13. CNS 7056 o la sal o solvato del mismo para uso de acuerdo con cualquiera de las reivindicaciones anteriores, caracterizado porque se produce una sedacion de un puntaje MOAA/S igual o inferior a 4, preferiblemente de 1 a 4, mas preferiblemente de 2 a 4 y mas preferiblemente de 3 o 4.

14. CNS 7056 o la sal o solvato del mismo para uso de acuerdo con cualquiera de las reivindicaciones anteriores, que esta en forma de un recipiente para uso farmaceutico que comprende 10 mg de CNS7056 o la sal o solvato del mismo, preferiblemente en una concentracion de 1 mg/ml.

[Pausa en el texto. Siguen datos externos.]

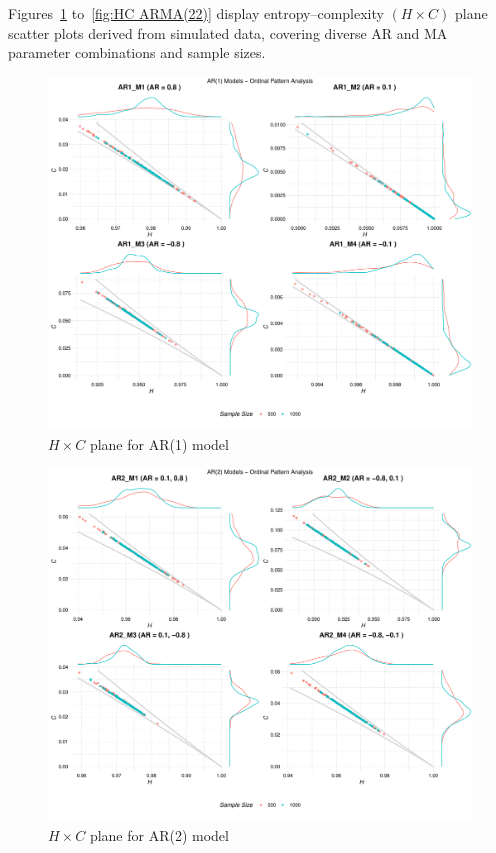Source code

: \documentclass[12pt,a4paper]{article}
\begin{document}
Figures~\ref{fig:HC AR(1)} to~\ref{fig:HC ARMA(22)}  display entropy–complexity $(H \times C)$ plane scatter plots derived from simulated data, covering diverse AR and MA parameter combinations and sample sizes.

\begin{figure}[H]
	\includegraphics[width=0.9 \textwidth]{AR1_combined_analysis}
	\caption{$H \times C$ plane for AR(1) model}
	\label{fig:HC AR(1)}
\end{figure}	

\begin{figure}[H]
	\includegraphics[width=0.9 \textwidth]{AR2_combined_analysis}
	\caption{$H \times C$ plane for AR(2) model}
	\label{fig:HC AR(2)}
\end{figure}
\end{document}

15. CNS 7056 o la sal o solvato del mismo para uso de acuerdo con la reivindicacion 14, en el que el recipiente constituye un producto farmaceutico, preferiblemente un producto farmaceutico listo para usar.

16. CNS 7056 o la sal o solvato del mismo para uso de acuerdo con cualquiera de las reivindicaciones anteriores, en el que la dosis del sedante y/o el farmaco analgesico se seleccionan de manera que se alcance el estado de anestesia general.